— What this task involves —
Your answer must be an exact copy of the listing below.

────────────────

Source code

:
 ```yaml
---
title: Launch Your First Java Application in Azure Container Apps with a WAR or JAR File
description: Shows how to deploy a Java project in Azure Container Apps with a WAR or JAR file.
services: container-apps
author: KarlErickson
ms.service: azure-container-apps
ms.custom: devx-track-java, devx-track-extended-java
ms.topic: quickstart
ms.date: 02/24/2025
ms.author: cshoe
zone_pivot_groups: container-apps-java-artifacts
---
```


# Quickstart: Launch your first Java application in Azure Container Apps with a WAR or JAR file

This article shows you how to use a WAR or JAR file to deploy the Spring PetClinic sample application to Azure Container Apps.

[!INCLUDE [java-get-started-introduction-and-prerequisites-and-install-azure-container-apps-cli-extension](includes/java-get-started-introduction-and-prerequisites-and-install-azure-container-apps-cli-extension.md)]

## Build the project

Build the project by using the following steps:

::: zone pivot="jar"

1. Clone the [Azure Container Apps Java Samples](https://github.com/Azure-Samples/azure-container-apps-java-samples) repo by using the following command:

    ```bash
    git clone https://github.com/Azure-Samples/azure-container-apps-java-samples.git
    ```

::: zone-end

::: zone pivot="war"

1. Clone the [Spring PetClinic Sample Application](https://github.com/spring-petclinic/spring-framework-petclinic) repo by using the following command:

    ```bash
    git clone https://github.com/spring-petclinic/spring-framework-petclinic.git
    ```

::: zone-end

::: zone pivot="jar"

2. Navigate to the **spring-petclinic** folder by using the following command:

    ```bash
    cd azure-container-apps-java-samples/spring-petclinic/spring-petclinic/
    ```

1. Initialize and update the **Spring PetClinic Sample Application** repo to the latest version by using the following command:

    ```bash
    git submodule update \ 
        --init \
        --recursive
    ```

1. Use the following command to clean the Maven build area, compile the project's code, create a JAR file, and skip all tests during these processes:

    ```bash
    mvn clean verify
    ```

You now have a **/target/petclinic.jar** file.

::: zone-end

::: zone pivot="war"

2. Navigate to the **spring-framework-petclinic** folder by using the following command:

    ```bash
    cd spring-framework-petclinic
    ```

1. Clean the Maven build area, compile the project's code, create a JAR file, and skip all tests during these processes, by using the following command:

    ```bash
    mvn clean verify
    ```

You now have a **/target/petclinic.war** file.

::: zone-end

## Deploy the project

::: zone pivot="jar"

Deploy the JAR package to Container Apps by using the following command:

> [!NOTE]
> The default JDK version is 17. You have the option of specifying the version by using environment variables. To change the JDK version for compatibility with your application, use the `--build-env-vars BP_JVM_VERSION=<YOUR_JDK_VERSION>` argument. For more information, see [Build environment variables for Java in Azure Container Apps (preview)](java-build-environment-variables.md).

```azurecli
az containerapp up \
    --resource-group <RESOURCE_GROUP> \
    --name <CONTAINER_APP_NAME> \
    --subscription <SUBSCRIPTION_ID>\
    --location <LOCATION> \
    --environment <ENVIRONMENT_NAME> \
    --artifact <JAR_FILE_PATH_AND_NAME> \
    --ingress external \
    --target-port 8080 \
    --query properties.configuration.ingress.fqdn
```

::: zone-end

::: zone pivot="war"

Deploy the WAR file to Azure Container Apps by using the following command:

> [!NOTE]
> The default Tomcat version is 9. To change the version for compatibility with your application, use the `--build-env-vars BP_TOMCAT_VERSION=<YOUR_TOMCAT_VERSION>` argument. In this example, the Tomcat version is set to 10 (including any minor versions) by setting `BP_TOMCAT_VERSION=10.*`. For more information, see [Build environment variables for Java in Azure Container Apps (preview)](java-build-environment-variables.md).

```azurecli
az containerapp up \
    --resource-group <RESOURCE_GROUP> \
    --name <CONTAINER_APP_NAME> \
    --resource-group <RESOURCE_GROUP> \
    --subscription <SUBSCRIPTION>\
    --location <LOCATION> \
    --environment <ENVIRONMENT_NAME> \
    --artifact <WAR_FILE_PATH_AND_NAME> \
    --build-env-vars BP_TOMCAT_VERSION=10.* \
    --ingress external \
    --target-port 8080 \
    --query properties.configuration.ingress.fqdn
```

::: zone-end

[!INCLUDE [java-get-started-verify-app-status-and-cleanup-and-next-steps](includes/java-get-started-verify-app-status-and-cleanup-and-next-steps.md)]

────────────────

— Exercise answer —
Source code

:
 ```yaml
---
title: Launch Your First Java Application in Azure Container Apps with a WAR or JAR File
description: Shows how to deploy a Java project in Azure Container Apps with a WAR or JAR file.
services: container-apps
author: KarlErickson
ms.service: azure-container-apps
ms.custom: devx-track-java, devx-track-extended-java
ms.topic: quickstart
ms.date: 02/24/2025
ms.author: cshoe
zone_pivot_groups: container-apps-java-artifacts
---
```


# Quickstart: Launch your first Java application in Azure Container Apps with a WAR or JAR file

This article shows you how to use a WAR or JAR file to deploy the Spring PetClinic sample application to Azure Container Apps.

[!INCLUDE [java-get-started-introduction-and-prerequisites-and-install-azure-container-apps-cli-extension](includes/java-get-started-introduction-and-prerequisites-and-install-azure-container-apps-cli-extension.md)]

## Build the project

Build the project by using the following steps:

::: zone pivot="jar"

1. Clone the [Azure Container Apps Java Samples](https://github.com/Azure-Samples/azure-container-apps-java-samples) repo by using the following command:

    ```bash
    git clone https://github.com/Azure-Samples/azure-container-apps-java-samples.git
    ```

::: zone-end

::: zone pivot="war"

1. Clone the [Spring PetClinic Sample Application](https://github.com/spring-petclinic/spring-framework-petclinic) repo by using the following command:

    ```bash
    git clone https://github.com/spring-petclinic/spring-framework-petclinic.git
    ```

::: zone-end

::: zone pivot="jar"

2. Navigate to the **spring-petclinic** folder by using the following command:

    ```bash
    cd azure-container-apps-java-samples/spring-petclinic/spring-petclinic/
    ```

1. Initialize and update the **Spring PetClinic Sample Application** repo to the latest version by using the following command:

    ```bash
    git submodule update \ 
        --init \
        --recursive
    ```

1. Use the following command to clean the Maven build area, compile the project's code, create a JAR file, and skip all tests during these processes:

    ```bash
    mvn clean verify
    ```

You now have a **/target/petclinic.jar** file.

::: zone-end

::: zone pivot="war"

2. Navigate to the **spring-framework-petclinic** folder by using the following command:

    ```bash
    cd spring-framework-petclinic
    ```

1. Clean the Maven build area, compile the project's code, create a JAR file, and skip all tests during these processes, by using the following command:

    ```bash
    mvn clean verify
    ```

You now have a **/target/petclinic.war** file.

::: zone-end

## Deploy the project

::: zone pivot="jar"

Deploy the JAR package to Container Apps by using the following command:

> [!NOTE]
> The default JDK version is 17. You have the option of specifying the version by using environment variables. To change the JDK version for compatibility with your application, use the `--build-env-vars BP_JVM_VERSION=<YOUR_JDK_VERSION>` argument. For more information, see [Build environment variables for Java in Azure Container Apps (preview)](java-build-environment-variables.md).

```azurecli
az containerapp up \
    --resource-group <RESOURCE_GROUP> \
    --name <CONTAINER_APP_NAME> \
    --subscription <SUBSCRIPTION_ID>\
    --location <LOCATION> \
    --environment <ENVIRONMENT_NAME> \
    --artifact <JAR_FILE_PATH_AND_NAME> \
    --ingress external \
    --target-port 8080 \
    --query properties.configuration.ingress.fqdn
```

::: zone-end

::: zone pivot="war"

Deploy the WAR file to Azure Container Apps by using the following command:

> [!NOTE]
> The default Tomcat version is 9. To change the version for compatibility with your application, use the `--build-env-vars BP_TOMCAT_VERSION=<YOUR_TOMCAT_VERSION>` argument. In this example, the Tomcat version is set to 10 (including any minor versions) by setting `BP_TOMCAT_VERSION=10.*`. For more information, see [Build environment variables for Java in Azure Container Apps (preview)](java-build-environment-variables.md).

```azurecli
az containerapp up \
    --resource-group <RESOURCE_GROUP> \
    --name <CONTAINER_APP_NAME> \
    --resource-group <RESOURCE_GROUP> \
    --subscription <SUBSCRIPTION>\
    --location <LOCATION> \
    --environment <ENVIRONMENT_NAME> \
    --artifact <WAR_FILE_PATH_AND_NAME> \
    --build-env-vars BP_TOMCAT_VERSION=10.* \
    --ingress external \
    --target-port 8080 \
    --query properties.configuration.ingress.fqdn
```

::: zone-end

[!INCLUDE [java-get-started-verify-app-status-and-cleanup-and-next-steps](includes/java-get-started-verify-app-status-and-cleanup-and-next-steps.md)]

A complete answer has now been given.